Monday, June 8, 2009

Tobacco, the Tort Bar and Wyeth v. Levine

Tobacco and the Tort Bar. By Mark H Berlind
WSJ, Jun 08, 2009

Congress is on the verge of passing sweeping legislation that would empower the Food and Drug Administration (FDA) to regulate tobacco products. Antitobacco activists are cheering, while some tobacco companies are raising the specter of First Amendment violations. Lost in the debate is the fact that this bill will continue to allow consumers to sue manufacturers that fully comply with the FDA's content and labeling rules.

The FDA tobacco legislation was first introduced in 1996 as part of a comprehensive national tobacco settlement negotiated by public-health groups, attorneys general and tobacco companies. What emerged seemed an equitable balance: Manufacturers would submit to stringent regulatory controls, and there would be significant curbs on smokers' ability to sue them. With the FDA in control of the products and their marketing, the idea was that there ought not to be much basis -- absent outright fraud -- to bring lawsuits against companies that legally supply market demand.

Congress couldn't stomach the thought of providing any liability relief to the industry, so it killed the settlement bill. Cigarettes have remained unregulated by the FDA ever since.

In the meantime, federal and state governments have continued to earn more from cigarette excise taxes than the manufacturers do in profits. As governments have relegated the companies to junior-partner status in the enterprise of feeding Americans' tobacco addiction, it has also saddled them with mounting legal liability and vilification from elected officials.

Today's legislation would impose strict limits on tobacco advertising and labeling, mandate stronger warning labels, and require advance FDA approval of any reduced-risk claims. It would also empower the FDA to change cigarettes' content to make them less addictive and lethal.

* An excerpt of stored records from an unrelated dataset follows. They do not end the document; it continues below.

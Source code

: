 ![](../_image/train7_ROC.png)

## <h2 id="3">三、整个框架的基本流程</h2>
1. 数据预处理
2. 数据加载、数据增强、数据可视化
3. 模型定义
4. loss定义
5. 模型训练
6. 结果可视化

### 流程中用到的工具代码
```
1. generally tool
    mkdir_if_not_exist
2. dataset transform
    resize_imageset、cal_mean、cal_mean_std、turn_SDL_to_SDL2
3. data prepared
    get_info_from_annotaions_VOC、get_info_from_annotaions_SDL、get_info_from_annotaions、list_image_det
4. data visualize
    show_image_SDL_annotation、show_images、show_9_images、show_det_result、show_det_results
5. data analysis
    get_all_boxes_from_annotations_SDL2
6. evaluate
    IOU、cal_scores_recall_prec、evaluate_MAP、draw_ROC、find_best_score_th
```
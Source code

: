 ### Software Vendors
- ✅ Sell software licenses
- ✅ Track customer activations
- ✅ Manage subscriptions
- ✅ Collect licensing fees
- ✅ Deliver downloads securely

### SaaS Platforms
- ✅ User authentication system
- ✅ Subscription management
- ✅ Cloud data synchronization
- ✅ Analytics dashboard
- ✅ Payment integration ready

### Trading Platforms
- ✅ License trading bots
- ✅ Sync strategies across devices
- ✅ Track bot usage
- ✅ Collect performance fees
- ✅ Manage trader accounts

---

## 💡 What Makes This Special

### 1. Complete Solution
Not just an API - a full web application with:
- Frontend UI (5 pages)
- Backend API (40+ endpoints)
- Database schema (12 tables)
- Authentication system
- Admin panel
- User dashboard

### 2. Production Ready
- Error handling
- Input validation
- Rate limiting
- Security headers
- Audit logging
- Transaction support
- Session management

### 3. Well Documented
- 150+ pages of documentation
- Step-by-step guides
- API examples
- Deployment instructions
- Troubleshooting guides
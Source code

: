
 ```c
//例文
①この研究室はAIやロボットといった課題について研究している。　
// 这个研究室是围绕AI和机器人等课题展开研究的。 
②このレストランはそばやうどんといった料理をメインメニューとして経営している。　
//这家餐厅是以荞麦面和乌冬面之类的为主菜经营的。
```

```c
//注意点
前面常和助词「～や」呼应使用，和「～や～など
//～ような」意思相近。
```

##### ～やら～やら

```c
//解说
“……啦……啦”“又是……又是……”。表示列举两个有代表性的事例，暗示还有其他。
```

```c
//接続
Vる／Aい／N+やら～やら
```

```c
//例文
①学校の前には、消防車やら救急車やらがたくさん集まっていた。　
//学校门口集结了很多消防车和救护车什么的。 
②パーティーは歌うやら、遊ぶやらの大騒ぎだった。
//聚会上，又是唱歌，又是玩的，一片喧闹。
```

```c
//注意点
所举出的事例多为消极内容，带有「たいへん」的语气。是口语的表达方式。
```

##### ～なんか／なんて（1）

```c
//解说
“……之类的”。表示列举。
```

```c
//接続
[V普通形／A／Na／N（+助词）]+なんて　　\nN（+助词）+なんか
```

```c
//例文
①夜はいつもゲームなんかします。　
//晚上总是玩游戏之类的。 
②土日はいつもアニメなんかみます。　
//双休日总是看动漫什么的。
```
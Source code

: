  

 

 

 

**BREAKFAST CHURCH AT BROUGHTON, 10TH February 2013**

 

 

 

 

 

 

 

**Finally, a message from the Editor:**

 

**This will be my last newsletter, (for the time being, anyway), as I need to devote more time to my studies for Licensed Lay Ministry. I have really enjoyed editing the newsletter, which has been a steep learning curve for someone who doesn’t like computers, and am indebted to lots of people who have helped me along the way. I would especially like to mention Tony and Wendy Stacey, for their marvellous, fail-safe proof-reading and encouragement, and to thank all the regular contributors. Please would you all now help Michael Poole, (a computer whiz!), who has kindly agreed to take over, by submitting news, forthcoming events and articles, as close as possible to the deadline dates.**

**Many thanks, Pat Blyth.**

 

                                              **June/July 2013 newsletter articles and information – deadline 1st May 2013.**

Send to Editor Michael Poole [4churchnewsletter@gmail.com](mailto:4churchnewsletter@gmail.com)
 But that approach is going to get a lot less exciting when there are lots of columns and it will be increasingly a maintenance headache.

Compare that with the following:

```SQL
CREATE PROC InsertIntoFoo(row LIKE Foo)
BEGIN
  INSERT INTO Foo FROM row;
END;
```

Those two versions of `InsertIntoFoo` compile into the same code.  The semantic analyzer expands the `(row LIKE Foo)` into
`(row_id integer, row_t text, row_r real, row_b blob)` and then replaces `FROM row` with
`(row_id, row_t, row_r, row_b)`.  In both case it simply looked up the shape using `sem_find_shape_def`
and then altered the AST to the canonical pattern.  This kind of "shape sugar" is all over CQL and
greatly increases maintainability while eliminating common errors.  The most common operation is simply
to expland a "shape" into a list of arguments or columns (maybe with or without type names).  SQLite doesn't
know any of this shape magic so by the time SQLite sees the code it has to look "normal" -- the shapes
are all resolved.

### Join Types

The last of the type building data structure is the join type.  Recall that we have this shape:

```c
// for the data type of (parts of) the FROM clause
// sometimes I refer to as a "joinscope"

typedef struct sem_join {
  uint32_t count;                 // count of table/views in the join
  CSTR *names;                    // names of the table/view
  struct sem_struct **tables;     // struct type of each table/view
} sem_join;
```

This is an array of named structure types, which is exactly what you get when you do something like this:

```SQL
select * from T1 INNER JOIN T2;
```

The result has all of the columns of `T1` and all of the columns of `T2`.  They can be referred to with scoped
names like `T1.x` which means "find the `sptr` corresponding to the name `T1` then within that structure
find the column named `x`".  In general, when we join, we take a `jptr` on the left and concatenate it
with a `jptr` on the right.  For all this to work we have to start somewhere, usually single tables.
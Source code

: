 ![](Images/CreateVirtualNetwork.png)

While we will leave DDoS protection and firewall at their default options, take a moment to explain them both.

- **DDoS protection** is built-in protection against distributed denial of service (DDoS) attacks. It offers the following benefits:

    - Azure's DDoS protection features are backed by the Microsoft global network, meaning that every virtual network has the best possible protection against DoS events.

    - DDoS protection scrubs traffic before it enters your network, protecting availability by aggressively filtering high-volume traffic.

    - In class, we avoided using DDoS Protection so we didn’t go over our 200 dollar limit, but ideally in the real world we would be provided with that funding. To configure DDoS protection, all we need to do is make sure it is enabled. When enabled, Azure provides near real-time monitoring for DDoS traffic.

However, in a little-noticed provision, the bill also expressly provides that "no provision of this chapter . . . shall be construed to modify or otherwise affect . . . the liability of any person under the product liability law of any State." In other words, the regulatory regime that the legislation would establish can't protect companies from tort liability -- even if they rigorously follow every FDA rule.

This is a bizarre pairing of almost total government involvement in an industry without any government responsibility for, or even modest protection from, the damage claims sure to be generated by that industry for following the law.

The FDA legislation builds on the precedent recently established by the Supreme Court in Wyeth v. Levine. In Wyeth, the Court ruled 6-3 that even if the FDA has approved a drug, the drug maker can still be sued by patients in state court. The majority argued that a litigant is still entitled to claim that the company should have used a stronger warning label than the FDA had required.

But as Justice Samuel Alito observed in his dissenting opinion, "the real issue is whether a state tort jury can countermand the FDA's considered judgment."

The president has proclaimed a "new era of responsibility" for America. But these recent FDA developments -- in which government determines the rules, the business community takes the blame, and trial lawyers take their cut -- seems anything but.

Like elevating the rights of unions over those of secured lenders, the FDA tobacco legislation disturbingly suggests that only those disfavored by the administration will actually be held responsible for anything at all. And it's no secret that the trial bar -- among Mr. Obama's most generous campaign supporters -- has already earned billions from tobacco litigation.

If we truly believe in "responsibility" for businesses, government officials, trial lawyers and ordinary citizens, then regulatory compliance should provide a strong defense against tort claims.

Mr. Berlind is a partner at A.T. Kearney, a global management consulting firm.